For particularly important institutions, the following also applies:

  • Proactive and in-depth supervision by the BSI
  • Mandatory audits
  • Faster-acting and more intensive sanctions and official measures

Risk management under NIS-2: How VPN solutions support companies

Many of the NIS-2 requirements in the area of risk management can be covered by NCP’s professional VPN and remote access solution:

  • Secure remote access. NIS-2 requires the protection of networks against unauthorised access. NCP offers granular access control (role-based policies, endpoint policies, centralised management) and multi-factor authentication (MFA) for secure access to networks and applications. These features directly contribute to strong authentication and access control.
  • Encryption of data transfers.
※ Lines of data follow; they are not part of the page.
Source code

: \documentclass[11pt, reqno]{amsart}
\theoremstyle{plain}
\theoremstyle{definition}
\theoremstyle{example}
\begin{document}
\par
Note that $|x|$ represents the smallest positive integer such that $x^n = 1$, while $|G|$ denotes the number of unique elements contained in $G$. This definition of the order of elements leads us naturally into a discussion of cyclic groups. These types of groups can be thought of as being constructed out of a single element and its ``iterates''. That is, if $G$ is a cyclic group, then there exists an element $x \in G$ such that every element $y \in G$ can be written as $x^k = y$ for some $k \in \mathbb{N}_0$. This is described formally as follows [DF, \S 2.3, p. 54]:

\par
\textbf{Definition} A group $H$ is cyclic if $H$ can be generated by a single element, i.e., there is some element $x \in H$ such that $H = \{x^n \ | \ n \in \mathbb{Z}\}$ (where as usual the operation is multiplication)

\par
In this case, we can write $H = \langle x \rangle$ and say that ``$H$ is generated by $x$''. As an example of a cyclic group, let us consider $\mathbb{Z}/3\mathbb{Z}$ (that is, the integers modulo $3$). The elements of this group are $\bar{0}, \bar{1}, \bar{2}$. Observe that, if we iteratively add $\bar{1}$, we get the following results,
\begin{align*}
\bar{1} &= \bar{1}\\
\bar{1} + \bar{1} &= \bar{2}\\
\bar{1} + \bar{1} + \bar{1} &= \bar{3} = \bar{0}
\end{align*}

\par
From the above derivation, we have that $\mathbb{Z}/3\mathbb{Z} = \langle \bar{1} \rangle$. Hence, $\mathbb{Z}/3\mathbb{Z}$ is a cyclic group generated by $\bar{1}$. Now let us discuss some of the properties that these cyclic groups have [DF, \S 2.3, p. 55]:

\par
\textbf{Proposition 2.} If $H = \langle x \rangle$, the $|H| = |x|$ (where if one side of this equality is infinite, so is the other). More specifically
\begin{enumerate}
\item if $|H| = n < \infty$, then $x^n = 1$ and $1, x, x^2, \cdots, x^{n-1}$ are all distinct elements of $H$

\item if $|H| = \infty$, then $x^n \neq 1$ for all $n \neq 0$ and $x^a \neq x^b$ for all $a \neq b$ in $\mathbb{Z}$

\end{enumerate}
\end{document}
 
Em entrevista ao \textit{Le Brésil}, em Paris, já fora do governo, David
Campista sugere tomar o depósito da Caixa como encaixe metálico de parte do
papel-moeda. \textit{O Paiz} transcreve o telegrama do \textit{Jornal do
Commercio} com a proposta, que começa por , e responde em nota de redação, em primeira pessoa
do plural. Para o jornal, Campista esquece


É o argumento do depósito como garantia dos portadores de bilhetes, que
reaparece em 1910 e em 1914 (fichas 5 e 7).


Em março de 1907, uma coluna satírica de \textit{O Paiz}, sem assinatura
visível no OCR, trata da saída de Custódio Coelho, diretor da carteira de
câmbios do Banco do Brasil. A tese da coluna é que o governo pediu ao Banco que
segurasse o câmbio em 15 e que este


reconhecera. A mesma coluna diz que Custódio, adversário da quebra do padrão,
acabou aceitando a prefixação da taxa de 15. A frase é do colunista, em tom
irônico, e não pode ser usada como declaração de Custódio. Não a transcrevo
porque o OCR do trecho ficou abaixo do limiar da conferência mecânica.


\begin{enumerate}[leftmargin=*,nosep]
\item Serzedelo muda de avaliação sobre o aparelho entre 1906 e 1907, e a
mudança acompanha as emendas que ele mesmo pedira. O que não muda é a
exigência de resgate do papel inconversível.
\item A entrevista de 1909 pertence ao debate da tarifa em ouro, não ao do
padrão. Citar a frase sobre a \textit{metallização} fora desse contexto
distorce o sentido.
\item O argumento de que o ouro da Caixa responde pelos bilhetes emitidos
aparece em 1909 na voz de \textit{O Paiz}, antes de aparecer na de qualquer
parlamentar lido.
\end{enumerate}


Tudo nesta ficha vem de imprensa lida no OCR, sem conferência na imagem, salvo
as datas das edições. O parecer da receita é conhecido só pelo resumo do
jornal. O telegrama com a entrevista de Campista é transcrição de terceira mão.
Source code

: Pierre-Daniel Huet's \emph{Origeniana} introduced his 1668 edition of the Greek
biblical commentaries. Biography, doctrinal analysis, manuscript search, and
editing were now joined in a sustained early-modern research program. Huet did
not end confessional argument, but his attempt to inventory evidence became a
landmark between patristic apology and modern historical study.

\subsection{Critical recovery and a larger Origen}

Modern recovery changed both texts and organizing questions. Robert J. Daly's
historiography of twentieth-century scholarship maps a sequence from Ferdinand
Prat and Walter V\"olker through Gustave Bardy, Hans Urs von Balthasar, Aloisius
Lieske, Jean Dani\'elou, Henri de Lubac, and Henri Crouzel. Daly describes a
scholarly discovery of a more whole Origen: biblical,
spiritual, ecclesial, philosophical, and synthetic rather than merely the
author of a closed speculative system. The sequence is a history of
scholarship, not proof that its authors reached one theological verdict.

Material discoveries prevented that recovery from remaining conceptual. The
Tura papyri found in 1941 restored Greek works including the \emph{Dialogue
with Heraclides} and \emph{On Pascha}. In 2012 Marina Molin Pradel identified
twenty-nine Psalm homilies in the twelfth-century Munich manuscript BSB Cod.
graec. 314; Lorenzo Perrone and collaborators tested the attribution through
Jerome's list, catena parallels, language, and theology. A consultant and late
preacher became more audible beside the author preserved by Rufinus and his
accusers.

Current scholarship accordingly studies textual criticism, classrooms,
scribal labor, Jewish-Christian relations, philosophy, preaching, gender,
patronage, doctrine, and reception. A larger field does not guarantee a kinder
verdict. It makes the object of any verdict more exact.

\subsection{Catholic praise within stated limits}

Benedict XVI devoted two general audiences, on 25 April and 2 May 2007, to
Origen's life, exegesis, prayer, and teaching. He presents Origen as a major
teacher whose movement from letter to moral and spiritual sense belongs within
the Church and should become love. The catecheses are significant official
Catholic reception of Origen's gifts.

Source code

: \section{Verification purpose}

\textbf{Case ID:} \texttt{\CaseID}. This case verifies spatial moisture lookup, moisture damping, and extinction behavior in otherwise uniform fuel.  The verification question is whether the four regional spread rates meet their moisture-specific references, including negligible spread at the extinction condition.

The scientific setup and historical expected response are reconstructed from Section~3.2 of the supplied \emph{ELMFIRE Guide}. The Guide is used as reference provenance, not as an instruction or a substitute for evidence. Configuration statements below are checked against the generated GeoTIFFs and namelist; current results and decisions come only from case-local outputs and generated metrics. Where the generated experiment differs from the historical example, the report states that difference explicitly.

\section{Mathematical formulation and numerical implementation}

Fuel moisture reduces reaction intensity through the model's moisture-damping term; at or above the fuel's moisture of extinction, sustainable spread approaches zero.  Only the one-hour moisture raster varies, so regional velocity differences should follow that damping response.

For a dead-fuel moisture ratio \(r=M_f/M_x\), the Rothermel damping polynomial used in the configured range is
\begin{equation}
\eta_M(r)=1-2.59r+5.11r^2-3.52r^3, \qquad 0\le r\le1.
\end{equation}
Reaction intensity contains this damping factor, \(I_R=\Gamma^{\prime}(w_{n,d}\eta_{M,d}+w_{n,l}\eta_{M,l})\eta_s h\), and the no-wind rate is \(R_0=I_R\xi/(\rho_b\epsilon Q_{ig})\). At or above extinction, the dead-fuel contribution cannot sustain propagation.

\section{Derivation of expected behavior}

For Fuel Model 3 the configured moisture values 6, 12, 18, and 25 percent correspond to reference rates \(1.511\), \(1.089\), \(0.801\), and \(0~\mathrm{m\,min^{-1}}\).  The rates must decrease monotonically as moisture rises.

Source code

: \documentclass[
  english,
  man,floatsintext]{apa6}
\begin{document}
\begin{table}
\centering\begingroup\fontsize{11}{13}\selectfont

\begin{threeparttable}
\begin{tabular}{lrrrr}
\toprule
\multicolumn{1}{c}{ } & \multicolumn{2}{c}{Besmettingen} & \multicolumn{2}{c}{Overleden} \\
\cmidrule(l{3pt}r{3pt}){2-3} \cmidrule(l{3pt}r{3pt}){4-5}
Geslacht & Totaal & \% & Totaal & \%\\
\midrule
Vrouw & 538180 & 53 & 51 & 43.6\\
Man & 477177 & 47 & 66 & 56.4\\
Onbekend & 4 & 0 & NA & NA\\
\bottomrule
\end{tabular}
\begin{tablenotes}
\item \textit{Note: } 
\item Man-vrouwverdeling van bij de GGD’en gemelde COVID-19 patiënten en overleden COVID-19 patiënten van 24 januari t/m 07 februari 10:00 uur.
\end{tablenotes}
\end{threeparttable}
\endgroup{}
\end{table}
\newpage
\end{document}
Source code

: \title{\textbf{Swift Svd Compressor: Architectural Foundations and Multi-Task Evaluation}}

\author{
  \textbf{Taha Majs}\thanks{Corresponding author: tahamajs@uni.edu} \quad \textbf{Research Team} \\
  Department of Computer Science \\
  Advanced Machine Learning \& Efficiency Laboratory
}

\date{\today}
NCP encrypts data traffic end-to-end using IPsec, which meets the requirement for adequate encryption and protects the confidentiality of sensitive data.
  • Centralised management & documentation. Business units can be centrally administered and logically separated with the NCP VPN solution, limiting the spread of attacks. At the same time, policies, certificates and accesses are logged in a verifiable manner.
  • Supply chain protection. MFA and endpoint policy checks (e.g. virus protection, OS version, domain membership) prevent insecure end devices or external accesses from becoming a gateway for attacks.
  • Business continuity support. VPN failover functions and centralised management contribute to availability and support business continuity in accordance with NIS-2 (BCM/redundancy).

Implementation of NIS-2: progress and remaining challenges

The implementation of NIS-2 is in full swing at companies, thanks in part to the intensive educational work and advice provided by the BSI. According to a recent Statista survey commissioned by G DATA, 63% of companies in Germany have begun implementation, but one in four companies has not yet.

With the publication of the law in the Federal Law Gazette, NIS-2 now applies without any further transition periods. Violations are punishable by fines of up to 10 million euros or up to two per cent of annual turnover. According to media reports, however, companies currently only have to expect fines in very extreme cases, as the BSI is striving for business-friendly implementation and is doing its utmost to advise and support companies in the implementation process. After all, NIS-2 is intended to help companies protect themselves against cyber threats. BSI President Claudia Plattner expects that the increasing implementation of NIS-2 will lead to a noticeable improvement in the IT security situation in Germany. The BSI’s next status reports will show this.

Nevertheless, implementation remains a major challenge, especially for smaller companies with limited resources. This is where integrated security solutions such as those from NCP offer a decisive advantage: several NIS-2 requirements can be fulfilled simultaneously and in a practical manner – an important step towards sustainable compliance and higher IT security.